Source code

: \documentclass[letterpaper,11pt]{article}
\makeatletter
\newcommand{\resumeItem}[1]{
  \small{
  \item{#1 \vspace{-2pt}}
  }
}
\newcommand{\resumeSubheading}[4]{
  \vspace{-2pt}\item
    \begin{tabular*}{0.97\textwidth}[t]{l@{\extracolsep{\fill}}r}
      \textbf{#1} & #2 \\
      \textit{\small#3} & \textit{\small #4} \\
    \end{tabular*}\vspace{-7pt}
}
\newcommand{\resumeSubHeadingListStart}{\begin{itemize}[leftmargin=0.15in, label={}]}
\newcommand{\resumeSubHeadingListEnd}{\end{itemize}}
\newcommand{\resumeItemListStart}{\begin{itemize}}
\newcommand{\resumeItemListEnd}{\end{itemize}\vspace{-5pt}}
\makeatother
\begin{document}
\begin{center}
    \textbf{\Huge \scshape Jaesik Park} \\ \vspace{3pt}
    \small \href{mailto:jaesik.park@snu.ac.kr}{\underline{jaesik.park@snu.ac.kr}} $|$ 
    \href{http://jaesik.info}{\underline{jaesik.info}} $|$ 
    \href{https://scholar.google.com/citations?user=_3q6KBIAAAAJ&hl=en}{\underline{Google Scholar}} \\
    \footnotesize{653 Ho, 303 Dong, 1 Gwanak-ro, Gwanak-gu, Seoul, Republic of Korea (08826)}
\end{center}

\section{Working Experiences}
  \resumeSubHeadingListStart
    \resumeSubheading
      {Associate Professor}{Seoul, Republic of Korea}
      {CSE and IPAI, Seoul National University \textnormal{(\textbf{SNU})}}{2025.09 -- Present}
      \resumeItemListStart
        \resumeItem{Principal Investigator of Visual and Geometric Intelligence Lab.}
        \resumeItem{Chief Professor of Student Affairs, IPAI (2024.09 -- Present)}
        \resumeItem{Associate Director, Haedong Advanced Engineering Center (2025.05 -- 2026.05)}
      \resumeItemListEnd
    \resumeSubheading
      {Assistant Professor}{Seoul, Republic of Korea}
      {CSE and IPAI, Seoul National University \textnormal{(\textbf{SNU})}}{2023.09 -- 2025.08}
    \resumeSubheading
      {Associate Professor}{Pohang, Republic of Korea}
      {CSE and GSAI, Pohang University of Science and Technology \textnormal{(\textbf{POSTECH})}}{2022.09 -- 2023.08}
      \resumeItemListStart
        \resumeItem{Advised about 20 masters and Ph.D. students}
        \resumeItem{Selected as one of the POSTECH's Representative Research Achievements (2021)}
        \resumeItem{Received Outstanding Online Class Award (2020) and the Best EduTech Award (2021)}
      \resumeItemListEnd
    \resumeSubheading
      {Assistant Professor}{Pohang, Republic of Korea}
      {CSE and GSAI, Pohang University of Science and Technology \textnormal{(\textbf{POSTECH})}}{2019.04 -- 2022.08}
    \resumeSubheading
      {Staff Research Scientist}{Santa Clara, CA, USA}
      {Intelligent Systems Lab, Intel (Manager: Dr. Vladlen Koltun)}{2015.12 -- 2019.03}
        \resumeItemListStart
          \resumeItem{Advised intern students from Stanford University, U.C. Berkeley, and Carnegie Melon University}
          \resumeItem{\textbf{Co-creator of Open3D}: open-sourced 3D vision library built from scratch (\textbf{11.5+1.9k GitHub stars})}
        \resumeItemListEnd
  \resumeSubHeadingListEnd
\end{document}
********
=== The task ===
The output must reproduce the whole listing without a single change.

=== Response ===
Source code

: \documentclass[letterpaper,11pt]{article}
\makeatletter
\newcommand{\resumeItem}[1]{
  \small{
  \item{#1 \vspace{-2pt}}
  }
}
\newcommand{\resumeSubheading}[4]{
  \vspace{-2pt}\item
    \begin{tabular*}{0.97\textwidth}[t]{l@{\extracolsep{\fill}}r}
      \textbf{#1} & #2 \\
      \textit{\small#3} & \textit{\small #4} \\
    \end{tabular*}\vspace{-7pt}
}
\newcommand{\resumeSubHeadingListStart}{\begin{itemize}[leftmargin=0.15in, label={}]}
\newcommand{\resumeSubHeadingListEnd}{\end{itemize}}
\newcommand{\resumeItemListStart}{\begin{itemize}}
\newcommand{\resumeItemListEnd}{\end{itemize}\vspace{-5pt}}
\makeatother
\begin{document}
\begin{center}
    \textbf{\Huge \scshape Jaesik Park} \\ \vspace{3pt}
    \small \href{mailto:jaesik.park@snu.ac.kr}{\underline{jaesik.park@snu.ac.kr}} $|$ 
    \href{http://jaesik.info}{\underline{jaesik.info}} $|$ 
    \href{https://scholar.google.com/citations?user=_3q6KBIAAAAJ&hl=en}{\underline{Google Scholar}} \\
    \footnotesize{653 Ho, 303 Dong, 1 Gwanak-ro, Gwanak-gu, Seoul, Republic of Korea (08826)}
\end{center}

\section{Working Experiences}
  \resumeSubHeadingListStart
    \resumeSubheading
      {Associate Professor}{Seoul, Republic of Korea}
      {CSE and IPAI, Seoul National University \textnormal{(\textbf{SNU})}}{2025.09 -- Present}
      \resumeItemListStart
        \resumeItem{Principal Investigator of Visual and Geometric Intelligence Lab.}
        \resumeItem{Chief Professor of Student Affairs, IPAI (2024.09 -- Present)}
        \resumeItem{Associate Director, Haedong Advanced Engineering Center (2025.05 -- 2026.05)}
      \resumeItemListEnd
    \resumeSubheading
      {Assistant Professor}{Seoul, Republic of Korea}
      {CSE and IPAI, Seoul National University \textnormal{(\textbf{SNU})}}{2023.09 -- 2025.08}
    \resumeSubheading
      {Associate Professor}{Pohang, Republic of Korea}
      {CSE and GSAI, Pohang University of Science and Technology \textnormal{(\textbf{POSTECH})}}{2022.09 -- 2023.08}
      \resumeItemListStart
        \resumeItem{Advised about 20 masters and Ph.D. students}
        \resumeItem{Selected as one of the POSTECH's Representative Research Achievements (2021)}
        \resumeItem{Received Outstanding Online Class Award (2020) and the Best EduTech Award (2021)}
      \resumeItemListEnd
    \resumeSubheading
      {Assistant Professor}{Pohang, Republic of Korea}
      {CSE and GSAI, Pohang University of Science and Technology \textnormal{(\textbf{POSTECH})}}{2019.04 -- 2022.08}
    \resumeSubheading
      {Staff Research Scientist}{Santa Clara, CA, USA}
      {Intelligent Systems Lab, Intel (Manager: Dr. Vladlen Koltun)}{2015.12 -- 2019.03}
        \resumeItemListStart
          \resumeItem{Advised intern students from Stanford University, U.C. Berkeley, and Carnegie Melon University}
          \resumeItem{\textbf{Co-creator of Open3D}: open-sourced 3D vision library built from scratch (\textbf{11.5+1.9k GitHub stars})}
        \resumeItemListEnd
  \resumeSubHeadingListEnd
\end{document}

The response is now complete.